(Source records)
BEGIN

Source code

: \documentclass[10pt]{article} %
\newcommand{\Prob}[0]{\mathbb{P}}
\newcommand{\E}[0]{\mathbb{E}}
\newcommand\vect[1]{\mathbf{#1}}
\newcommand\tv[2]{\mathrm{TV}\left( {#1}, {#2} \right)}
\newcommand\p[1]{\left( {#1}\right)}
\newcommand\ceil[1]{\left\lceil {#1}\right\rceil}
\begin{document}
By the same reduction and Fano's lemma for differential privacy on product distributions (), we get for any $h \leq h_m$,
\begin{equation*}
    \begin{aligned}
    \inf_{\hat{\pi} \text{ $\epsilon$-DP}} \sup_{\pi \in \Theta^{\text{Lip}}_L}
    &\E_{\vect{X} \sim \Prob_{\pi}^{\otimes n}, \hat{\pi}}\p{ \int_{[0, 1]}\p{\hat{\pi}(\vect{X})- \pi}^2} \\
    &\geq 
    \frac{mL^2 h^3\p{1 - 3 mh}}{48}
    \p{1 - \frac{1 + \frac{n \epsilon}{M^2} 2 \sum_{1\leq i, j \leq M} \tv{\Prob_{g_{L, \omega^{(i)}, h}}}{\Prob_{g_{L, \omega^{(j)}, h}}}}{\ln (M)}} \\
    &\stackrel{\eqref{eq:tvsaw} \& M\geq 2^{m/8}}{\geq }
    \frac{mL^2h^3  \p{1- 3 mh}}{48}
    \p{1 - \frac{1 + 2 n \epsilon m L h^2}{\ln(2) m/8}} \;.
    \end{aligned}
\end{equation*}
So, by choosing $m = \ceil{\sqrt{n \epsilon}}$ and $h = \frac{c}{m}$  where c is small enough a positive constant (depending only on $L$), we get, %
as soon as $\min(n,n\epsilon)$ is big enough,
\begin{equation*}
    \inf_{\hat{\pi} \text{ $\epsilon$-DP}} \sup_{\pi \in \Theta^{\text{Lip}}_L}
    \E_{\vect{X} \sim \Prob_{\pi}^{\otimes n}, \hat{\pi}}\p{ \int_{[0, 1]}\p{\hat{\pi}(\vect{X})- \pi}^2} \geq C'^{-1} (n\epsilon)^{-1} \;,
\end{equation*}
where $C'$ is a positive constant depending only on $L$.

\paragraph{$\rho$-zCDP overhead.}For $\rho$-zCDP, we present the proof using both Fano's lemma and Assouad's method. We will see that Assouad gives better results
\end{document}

END

** Task statement **
Nothing may be omitted; retype every record exactly.

** Task result **
Source code

: \documentclass[10pt]{article} %
\newcommand{\Prob}[0]{\mathbb{P}}
\newcommand{\E}[0]{\mathbb{E}}
\newcommand\vect[1]{\mathbf{#1}}
\newcommand\tv[2]{\mathrm{TV}\left( {#1}, {#2} \right)}
\newcommand\p[1]{\left( {#1}\right)}
\newcommand\ceil[1]{\left\lceil {#1}\right\rceil}
\begin{document}
By the same reduction and Fano's lemma for differential privacy on product distributions (), we get for any $h \leq h_m$,
\begin{equation*}
    \begin{aligned}
    \inf_{\hat{\pi} \text{ $\epsilon$-DP}} \sup_{\pi \in \Theta^{\text{Lip}}_L}
    &\E_{\vect{X} \sim \Prob_{\pi}^{\otimes n}, \hat{\pi}}\p{ \int_{[0, 1]}\p{\hat{\pi}(\vect{X})- \pi}^2} \\
    &\geq 
    \frac{mL^2 h^3\p{1 - 3 mh}}{48}
    \p{1 - \frac{1 + \frac{n \epsilon}{M^2} 2 \sum_{1\leq i, j \leq M} \tv{\Prob_{g_{L, \omega^{(i)}, h}}}{\Prob_{g_{L, \omega^{(j)}, h}}}}{\ln (M)}} \\
    &\stackrel{\eqref{eq:tvsaw} \& M\geq 2^{m/8}}{\geq }
    \frac{mL^2h^3  \p{1- 3 mh}}{48}
    \p{1 - \frac{1 + 2 n \epsilon m L h^2}{\ln(2) m/8}} \;.
    \end{aligned}
\end{equation*}
So, by choosing $m = \ceil{\sqrt{n \epsilon}}$ and $h = \frac{c}{m}$  where c is small enough a positive constant (depending only on $L$), we get, %
as soon as $\min(n,n\epsilon)$ is big enough,
\begin{equation*}
    \inf_{\hat{\pi} \text{ $\epsilon$-DP}} \sup_{\pi \in \Theta^{\text{Lip}}_L}
    \E_{\vect{X} \sim \Prob_{\pi}^{\otimes n}, \hat{\pi}}\p{ \int_{[0, 1]}\p{\hat{\pi}(\vect{X})- \pi}^2} \geq C'^{-1} (n\epsilon)^{-1} \;,
\end{equation*}
where $C'$ is a positive constant depending only on $L$.

\paragraph{$\rho$-zCDP overhead.}For $\rho$-zCDP, we present the proof using both Fano's lemma and Assouad's method. We will see that Assouad gives better results
\end{document}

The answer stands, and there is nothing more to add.